Tahune Airwalk
Experience | bushwalking | hiking | national parks | Huon Valley | Tasmania

Tahune Airwalk

Walking in the forest canopy

by Susie Baber  |  4 March 2022

The Tahune Airwalk is one of Southern Tasmania’s most popular tourist attractions. Situated deep in Tasmania’s wilderness alongside the Huon River, the Tahune Forest area is accessed via Arve Road from Geeveston in the Huon Valley. The park offers attractions including the Forest Airwalk and cantilever, walking trails with suspension bridges, hang gliding and rafting.

The bushfires in 2018 and 2019 had a huge impact on the Tahune Forest Area, forcing the park to close for over a year. Lightning storms and dry conditions caused up to 40 fires to burn across Tasmania during this time. Nearly 3% of the island’s forests were destroyed including rainforest and highland tree areas. In the Tahune Forest this has resulted in much of the once dense rainforest landscape being transformed into a drier sclerophyll forest.

The Airwalk itself wasn’t destroyed in the fires, but the intense heat did a lot of damage to the structure and devastated the surrounding forest. Months of inspections, debris removal, tree planting, rebuilding and repainting were needed. It was a huge effort, but now they have reopened with a slightly different experience for visitors.

A visit to Tahune Airwalk will no longer show you the rainforest environment from above like it did in years gone by. Instead, your walk along the airwalk will give you a birds eye view of the impact of bushfire and allow you to see first-hand the resilience of giant eucalyptus trees and native species.

On previous trips to Tassie we hadn’t been able to fit Tahune into our itinerary and I was devastated that we hadn’t been able to see the forest before it was ravaged by fire. But having said that the experience was still well worthwhile. Ticket prices were slightly discounted to compensate for not all the walks being open yet and it was good to be able to support an industry that was hit hard by this natural disaster. The view from the end of the cantilever is still amazing and seeing the fresh green leaves emerging from the charred branches was heart-warming. It will be longer than our lifetime before this forest is back to its former glory but hopefully generations to come will be able to watch it slowly recover.

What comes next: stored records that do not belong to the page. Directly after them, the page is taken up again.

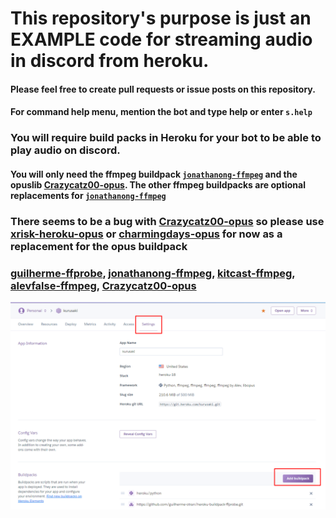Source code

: # This repository's purpose is just an EXAMPLE code for streaming audio in discord from heroku. 
#### Please feel free to create pull requests or issue posts on this repository.
#### For command help menu, mention the bot and type help or enter `s.help`
### You will require build packs in Heroku for your bot to be able to play audio on discord. 
#### You will only need the ffmpeg buildpack [`jonathanong-ffmpeg`](https://github.com/jonathanong/heroku-buildpack-ffmpeg-latest.git) and the opuslib [Crazycatz00-opus](https://github.com/Crazycatz00/heroku-buildpack-libopus.git). The other ffmpeg buildpacks are optional replacements for [`jonathanong-ffmpeg`](https://github.com/jonathanong/heroku-buildpack-ffmpeg-latest.git)

### There seems to be a bug with [Crazycatz00-opus]() so please use [xrisk-heroku-opus](https://github.com/xrisk/heroku-opus) or [charmingdays-opus](https://github.com/CharmingDays/heroku-buildpack-libopus) for now as a replacement for the opus buildpack

### [guilherme-ffprobe](https://github.com/guilherme-otran/heroku-buildpack-ffprobe.git), [jonathanong-ffmpeg](https://github.com/jonathanong/heroku-buildpack-ffmpeg-latest.git), [kitcast-ffmpeg](https://github.com/kitcast/buildpack-ffmpeg.git), [alevfalse-ffmpeg](https://github.com/alevfalse/heroku-buildpack-ffmpeg.git), [Crazycatz00-opus](https://github.com/Crazycatz00/heroku-buildpack-libopus.git)

<img src="images/Kurusaki.png" width="800">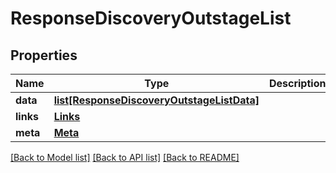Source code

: # ResponseDiscoveryOutstageList

## Properties
Name | Type | Description | Notes
------------ | ------------- | ------------- | -------------
**data** | [**list[ResponseDiscoveryOutstageListData]**](ResponseDiscoveryOutstageListData.md) |  | 
**links** | [**Links**](Links.md) |  | 
**meta** | [**Meta**](Meta.md) |  | 

[[Back to Model list]](../README.md#documentation-for-models) [[Back to API list]](../README.md#documentation-for-api-endpoints) [[Back to README]](../README.md)


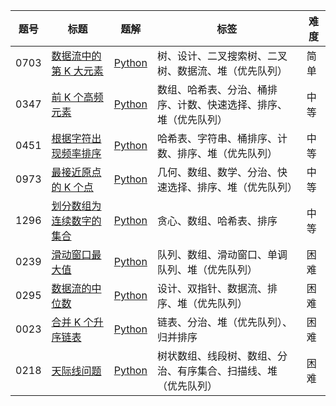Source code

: |题号|标题|题解|标签|难度|
|---|---|---|---|---|
|0703|[数据流中的第 K 大元素](https://leetcode.cn/problems/kth-largest-element-in-a-stream/)|[Python](https://algo.itcharge.cn/Solutions/0700-0799/kth-largest-element-in-a-stream/)|树、设计、二叉搜索树、二叉树、数据流、堆（优先队列）|简单|
|0347|[前 K 个高频元素](https://leetcode.cn/problems/top-k-frequent-elements/)|[Python](https://algo.itcharge.cn/Solutions/0300-0399/top-k-frequent-elements/)|数组、哈希表、分治、桶排序、计数、快速选择、排序、堆（优先队列）|中等|
|0451|[根据字符出现频率排序](https://leetcode.cn/problems/sort-characters-by-frequency/)|[Python](https://algo.itcharge.cn/Solutions/0400-0499/sort-characters-by-frequency/)|哈希表、字符串、桶排序、计数、排序、堆（优先队列）|中等|
|0973|[最接近原点的 K 个点](https://leetcode.cn/problems/k-closest-points-to-origin/)|[Python](https://algo.itcharge.cn/Solutions/0900-0999/k-closest-points-to-origin/)|几何、数组、数学、分治、快速选择、排序、堆（优先队列）|中等|
|1296|[划分数组为连续数字的集合](https://leetcode.cn/problems/divide-array-in-sets-of-k-consecutive-numbers/)|[Python](https://algo.itcharge.cn/Solutions/1200-1299/divide-array-in-sets-of-k-consecutive-numbers/)|贪心、数组、哈希表、排序|中等|
|0239|[滑动窗口最大值](https://leetcode.cn/problems/sliding-window-maximum/)|[Python](https://algo.itcharge.cn/Solutions/0200-0299/sliding-window-maximum/)|队列、数组、滑动窗口、单调队列、堆（优先队列）|困难|
|0295|[数据流的中位数](https://leetcode.cn/problems/find-median-from-data-stream/)|[Python](https://algo.itcharge.cn/Solutions/0200-0299/find-median-from-data-stream/)|设计、双指针、数据流、排序、堆（优先队列）|困难|
|0023|[合并 K 个升序链表](https://leetcode.cn/problems/merge-k-sorted-lists/)|[Python](https://algo.itcharge.cn/Solutions/0001-0099/merge-k-sorted-lists/)|链表、分治、堆（优先队列）、归并排序|困难|
|0218|[天际线问题](https://leetcode.cn/problems/the-skyline-problem/)|[Python](https://algo.itcharge.cn/Solutions/0200-0299/the-skyline-problem/)|树状数组、线段树、数组、分治、有序集合、扫描线、堆（优先队列）|困难|
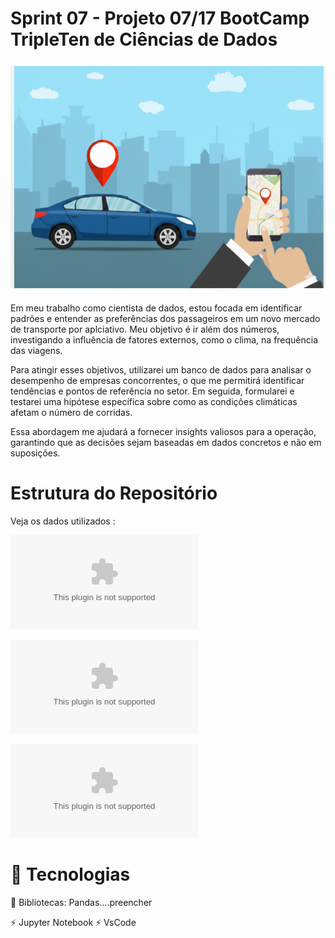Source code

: # Sprint 07 - Projeto 07/17   BootCamp TripleTen de Ciências de Dados

![Ilustração de um celular com aplicativo de transporte](https://github.com/Angelaidt/Sprint-07---An-lise-para-empresa-de-aplicativos-de-carro-/blob/main/Imagem%20II%20-%20Aplicativo%20de%20carro.png)

Em meu trabalho como cientista de dados, estou focada em identificar padrões e entender as preferências dos passageiros em um novo mercado de transporte por aplciativo. Meu objetivo é ir além dos números, investigando a influência de fatores externos, como o clima, na frequência das viagens.

Para atingir esses objetivos, utilizarei um banco de dados para analisar o desempenho de empresas concorrentes, o que me permitirá identificar tendências e pontos de referência no setor. Em seguida, formularei e testarei uma hipótese específica sobre como as condições climáticas afetam o número de corridas.

Essa abordagem me ajudará a fornecer insights valiosos para a operação, garantindo que as decisões sejam baseadas em dados concretos e não em suposições.


# Estrutura do Repositório
Veja os dados utilizados : 

![Dados Sprint 07 - arquivo I CSV](https://github.com/Angelaidt/Sprint-07-Analise-App-Transporte/blob/main/sprint07-arquivo-I.csv
)

![Dados Sprint 07 - arquivo II CSV](https://github.com/Angelaidt/Sprint-07-Analise-App-Transporte/blob/main/sprint07-arquivo-II.csv)

![Dados Sprint 07 - arquivo III CSV](https://github.com/Angelaidt/Sprint-07-Analise-App-Transporte/blob/main/sprint07-arquivo-III.csv)


# 🚀 Tecnologias
📄 Bibliotecas: Pandas....preencher

⚡️ Jupyter Notebook
⚡️ VsCode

What you will find at Tahune

Tahune Airwalk

1km | 1 hour | easyish

The track to the start of the Airwalk has 104 stairs, and the elevated walkway itself is 619 metres long. You will be walking 30 metres above the forest floor, and the final cantilever section will suspend you 50 metres above the Huon River. The view of the forest floor is covered by fallen giants and those trees that survived the fires are showing signs of regrowth. The views from the cantilever are still spectacular, up the Huon and Picton rivers and beyond to the peaks Tasmania’s Southern Wilderness.

If you are not keen on heights this is probably not the walk for you. The fences along the elevated walkway are generous and sturdy but there is a small vibration when you pass other visitors which I found a tad un-nerving, although those I was with were not worried by it. It is certainly a unique perspective of the of the forest and the effects of bushfire.

Swinging Bridges Walk

1km | 1 hour | easyish

This walk was only partially open when we visited. Normally a loop from the end Tahune Airwalk, we were only able to do a shorter up and back version with just one of the suspension bridges open. The section we walked had much less fire damage than the Airwalk, not sure what the rest of the loop is looking like.

Starting from the visitor centre you soon reach The Picton Swing Bridge which stretches 62 metres across the Picton River. After crossing the bridge turn right and take the short walk to the end of the point where the two rivers meet. From here you can look back down the river and get a different perspective of the Airwalk’s cantilever.

When repairs are completed, and the rest of the walk reopens you will cross the Huon on a second 100m suspension bridge. But for us today it was back the way we came. On the left of the track heading back to the visitors centre you can stop and see the ruins of the house where Constable Francis McPartlan lived, a former Irish convict whose job it was to walk the trail to the remote Arthur Range to check the loggers timber licenses.

Huon Pine Walk

20 min | easy peasy

A short, easy and tranquil stroll along the riverbank through the world’s most accessible stand of rare and beautiful Huon pines. The boardwalk is perfect for wheelchairs and prams.

Want more?

Also on site are Eagle Hang Gliding and King River Rafting offering to ramp it up a notch for the more adventurous.

Tickets to Tahune Adventures are a day pass and includes access to all the walks, if you are keen for the more adventous activites it will cost a little more. Bring a picnic and spend the day – we ran out of time and I would have liked to spend a bit longer soaking in the green.